***** Information shown *****

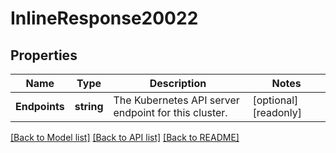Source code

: # InlineResponse20022

## Properties

Name | Type | Description | Notes
------------ | ------------- | ------------- | -------------
**Endpoints** | **string** | The Kubernetes API server endpoint for this cluster.  | [optional] [readonly] 

[[Back to Model list]](../README.md#documentation-for-models) [[Back to API list]](../README.md#documentation-for-api-endpoints) [[Back to README]](../README.md)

*****

Exercise brief: With the pictures left aside, set down each entry above exactly as it stands.

Task answer:
Source code

: # InlineResponse20022

## Properties

Name | Type | Description | Notes
------------ | ------------- | ------------- | -------------
**Endpoints** | **string** | The Kubernetes API server endpoint for this cluster.  | [optional] [readonly] 

[[Back to Model list]](../README.md#documentation-for-models) [[Back to API list]](../README.md#documentation-for-api-endpoints) [[Back to README]](../README.md)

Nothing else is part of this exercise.